▶ Data to examine
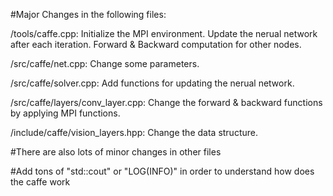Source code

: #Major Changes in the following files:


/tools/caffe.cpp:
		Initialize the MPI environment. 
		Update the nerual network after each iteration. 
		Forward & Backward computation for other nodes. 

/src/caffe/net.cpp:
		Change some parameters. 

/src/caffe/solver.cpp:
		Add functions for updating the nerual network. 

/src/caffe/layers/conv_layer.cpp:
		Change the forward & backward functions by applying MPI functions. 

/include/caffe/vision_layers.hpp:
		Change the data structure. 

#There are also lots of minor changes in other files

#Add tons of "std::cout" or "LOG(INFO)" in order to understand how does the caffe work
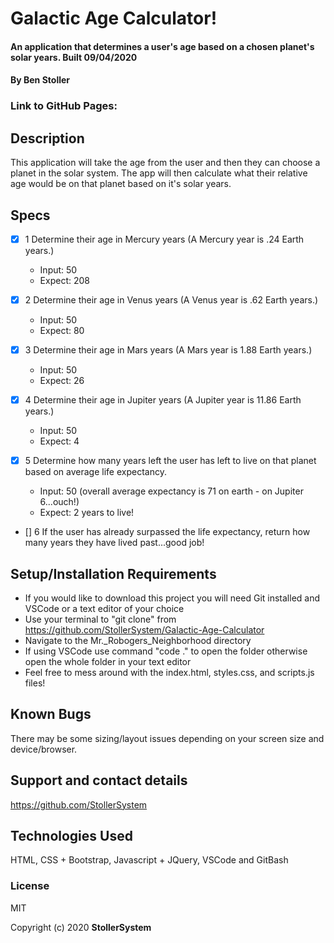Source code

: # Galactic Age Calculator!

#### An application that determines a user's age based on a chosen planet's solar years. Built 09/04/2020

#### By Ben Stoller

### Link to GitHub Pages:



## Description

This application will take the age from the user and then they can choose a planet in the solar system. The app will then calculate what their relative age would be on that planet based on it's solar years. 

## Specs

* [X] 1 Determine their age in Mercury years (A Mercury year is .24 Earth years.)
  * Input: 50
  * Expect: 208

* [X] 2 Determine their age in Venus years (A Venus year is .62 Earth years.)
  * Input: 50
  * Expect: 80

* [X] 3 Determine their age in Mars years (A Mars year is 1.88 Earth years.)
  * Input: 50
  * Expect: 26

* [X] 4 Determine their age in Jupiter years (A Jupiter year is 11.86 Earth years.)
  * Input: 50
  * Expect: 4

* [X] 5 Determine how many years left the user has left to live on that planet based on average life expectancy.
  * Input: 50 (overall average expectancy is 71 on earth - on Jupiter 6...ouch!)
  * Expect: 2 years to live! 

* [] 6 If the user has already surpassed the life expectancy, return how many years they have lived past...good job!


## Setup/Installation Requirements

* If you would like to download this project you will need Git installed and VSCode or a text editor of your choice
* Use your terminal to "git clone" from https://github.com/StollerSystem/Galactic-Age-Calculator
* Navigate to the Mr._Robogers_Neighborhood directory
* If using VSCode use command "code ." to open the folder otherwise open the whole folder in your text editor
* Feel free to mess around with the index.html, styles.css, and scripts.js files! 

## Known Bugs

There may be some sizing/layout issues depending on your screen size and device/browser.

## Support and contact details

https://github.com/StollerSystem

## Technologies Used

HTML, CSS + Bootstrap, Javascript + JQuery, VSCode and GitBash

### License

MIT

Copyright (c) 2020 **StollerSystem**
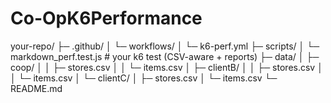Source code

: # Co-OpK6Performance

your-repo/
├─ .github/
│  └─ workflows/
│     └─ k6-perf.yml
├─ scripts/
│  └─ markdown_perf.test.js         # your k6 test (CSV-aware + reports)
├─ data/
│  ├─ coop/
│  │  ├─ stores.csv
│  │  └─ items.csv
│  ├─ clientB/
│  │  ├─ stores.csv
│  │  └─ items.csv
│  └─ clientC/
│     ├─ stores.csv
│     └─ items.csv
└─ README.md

▶ What to work on
Pictures are to be left out; the records above must be repeated word for word.

▶ Solution for this exercise
Source code

: #Major Changes in the following files:


/tools/caffe.cpp:
		Initialize the MPI environment. 
		Update the nerual network after each iteration. 
		Forward & Backward computation for other nodes. 

/src/caffe/net.cpp:
		Change some parameters. 

/src/caffe/solver.cpp:
		Add functions for updating the nerual network. 

/src/caffe/layers/conv_layer.cpp:
		Change the forward & backward functions by applying MPI functions. 

/include/caffe/vision_layers.hpp:
		Change the data structure. 

#There are also lots of minor changes in other files

#Add tons of "std::cout" or "LOG(INFO)" in order to understand how does the caffe work
Source code

: # Galactic Age Calculator!

#### An application that determines a user's age based on a chosen planet's solar years. Built 09/04/2020

#### By Ben Stoller

### Link to GitHub Pages:



## Description

This application will take the age from the user and then they can choose a planet in the solar system. The app will then calculate what their relative age would be on that planet based on it's solar years. 

## Specs

* [X] 1 Determine their age in Mercury years (A Mercury year is .24 Earth years.)
  * Input: 50
  * Expect: 208

* [X] 2 Determine their age in Venus years (A Venus year is .62 Earth years.)
  * Input: 50
  * Expect: 80

* [X] 3 Determine their age in Mars years (A Mars year is 1.88 Earth years.)
  * Input: 50
  * Expect: 26

* [X] 4 Determine their age in Jupiter years (A Jupiter year is 11.86 Earth years.)
  * Input: 50
  * Expect: 4

* [X] 5 Determine how many years left the user has left to live on that planet based on average life expectancy.
  * Input: 50 (overall average expectancy is 71 on earth - on Jupiter 6...ouch!)
  * Expect: 2 years to live! 

* [] 6 If the user has already surpassed the life expectancy, return how many years they have lived past...good job!


## Setup/Installation Requirements

* If you would like to download this project you will need Git installed and VSCode or a text editor of your choice
* Use your terminal to "git clone" from https://github.com/StollerSystem/Galactic-Age-Calculator
* Navigate to the Mr._Robogers_Neighborhood directory
* If using VSCode use command "code ." to open the folder otherwise open the whole folder in your text editor
* Feel free to mess around with the index.html, styles.css, and scripts.js files! 

## Known Bugs

There may be some sizing/layout issues depending on your screen size and device/browser.

## Support and contact details

https://github.com/StollerSystem

## Technologies Used

HTML, CSS + Bootstrap, Javascript + JQuery, VSCode and GitBash

### License

MIT

Copyright (c) 2020 **StollerSystem**
Source code

: # Co-OpK6Performance

your-repo/
├─ .github/
│  └─ workflows/
│     └─ k6-perf.yml
├─ scripts/
│  └─ markdown_perf.test.js         # your k6 test (CSV-aware + reports)
├─ data/
│  ├─ coop/
│  │  ├─ stores.csv
│  │  └─ items.csv
│  ├─ clientB/
│  │  ├─ stores.csv
│  │  └─ items.csv
│  └─ clientC/
│     ├─ stores.csv
│     └─ items.csv
└─ README.md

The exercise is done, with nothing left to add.